2. While resources were running on Node 2, I started a large file transfer to the DRBD mount point.
3. After a while, I brought Node 1 back online.
4. Pacemaker immediately switched resources back to Node 1, killing the file transfer on Node 2 and leaving me with a corrupted file.
I thought Pacemaker or DRBD would hold off on resource switching until ongoing write operations or synchronization completed. But clearly, that's not the case.
1. Is this behavior typical? Does Pacemaker not consider active user jobs?
2. How can I change the cluster's configuration to keep it on Node 2 until all transfers and syncs are complete? I do need Node 1 to always be the master when it's available.
3. Should I be worried about filesystem corruption from this, or is it just interrupted transactions?
Here's a glimpse of my configuration:
- stonith-enabled=false (I know this isn't safe; I'm just testing)
- default-resource-stickiness=0
- Location Constraint: Resource prefers node1=50
Any advice would be appreciated!
3 Answers
Yep, that's expected behavior.
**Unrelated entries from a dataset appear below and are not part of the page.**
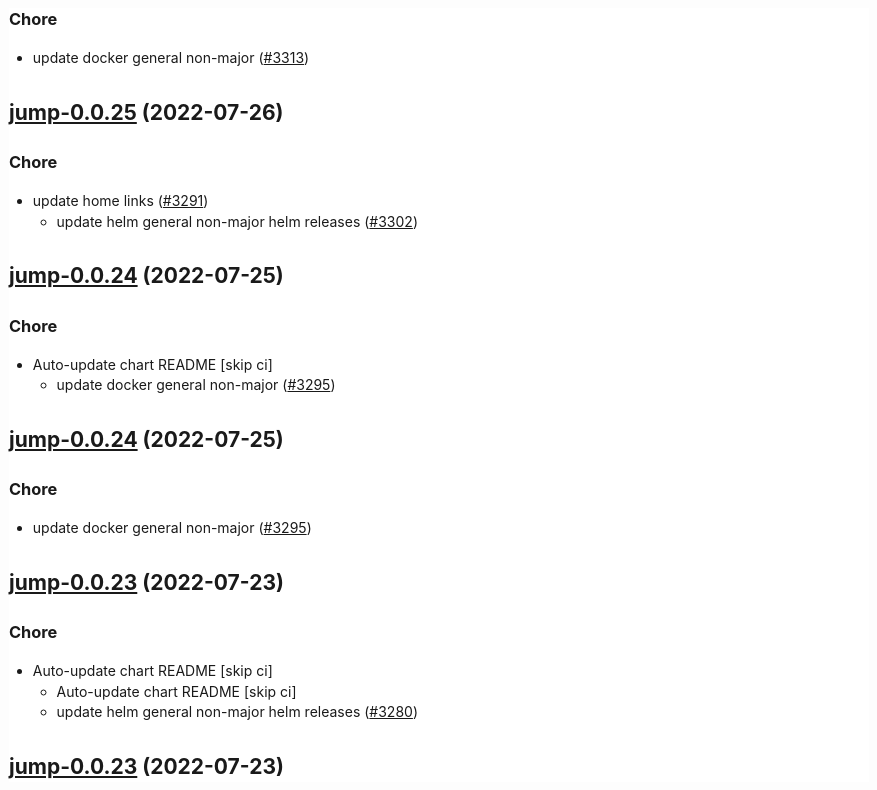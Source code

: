 ### Chore

- update docker general non-major ([#3313](https://github.com/truecharts/apps/issues/3313))




## [jump-0.0.25](https://github.com/truecharts/apps/compare/jump-0.0.24...jump-0.0.25) (2022-07-26)

### Chore

- update home links ([#3291](https://github.com/truecharts/apps/issues/3291))
  - update helm general non-major helm releases ([#3302](https://github.com/truecharts/apps/issues/3302))




## [jump-0.0.24](https://github.com/truecharts/apps/compare/jump-0.0.23...jump-0.0.24) (2022-07-25)

### Chore

- Auto-update chart README [skip ci]
  - update docker general non-major ([#3295](https://github.com/truecharts/apps/issues/3295))




## [jump-0.0.24](https://github.com/truecharts/apps/compare/jump-0.0.23...jump-0.0.24) (2022-07-25)

### Chore

- update docker general non-major ([#3295](https://github.com/truecharts/apps/issues/3295))




## [jump-0.0.23](https://github.com/truecharts/apps/compare/jump-0.0.22...jump-0.0.23) (2022-07-23)

### Chore

- Auto-update chart README [skip ci]
  - Auto-update chart README [skip ci]
  - update helm general non-major helm releases ([#3280](https://github.com/truecharts/apps/issues/3280))




## [jump-0.0.23](https://github.com/truecharts/apps/compare/jump-0.0.22...jump-0.0.23) (2022-07-23)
Pacemaker operates without any knowledge of active I/O or user sessions. Since your stickiness is set to 0, it will immediately return resources to Node 1 as soon as it comes online. DRBD doesn't delay promotions just because there's an active write on the Secondary node—it's all about satisfying the constraints. To fix this, consider increasing your stickiness value to 100 or more, which will help keep the resources on Node 2 longer. Using a ban constraint that only gets lifted when you either clear it manually or after a full DRBD sync can also help. Don't rely solely on a 'prefer=50' type constraint for master selection; you should look into DRBD Master/Slave rules or manual promotions. And definitely enable STONITH to avoid potential split-brain situations. There shouldn't be filesystem corruption unless DRBD gets compromised, just interrupted writes which can lead to data loss, but nothing corrupted. If a node fails without STONITH, that’s when real corruption can occur!
Thanks for the confirmation! I’ll implement these changes.
If possible, consider using 3 nodes for your Pacemaker setup. Having an extra node ensures that when one node drops, the others can communicate, providing better reliability. This way, the two nodes left knowing they aren't the problem can continue to operate smoothly. Everything that was mentioned in the previous response holds true, but added resilience can be very beneficial.
Great suggestion! I often recommend adding nodes for better quorum.
You might want to check out Linstor as well. It can provide better orchestration capabilities for your DRBD setup, but just know if you're already having issues with DRBD, Linstor won't solve them itself.
True! It's good for orchestration, but not a fix if your base DRBD setup is flawed.

I can confirm this! I've set my resource stickiness to 1000 to avoid the issues you're facing.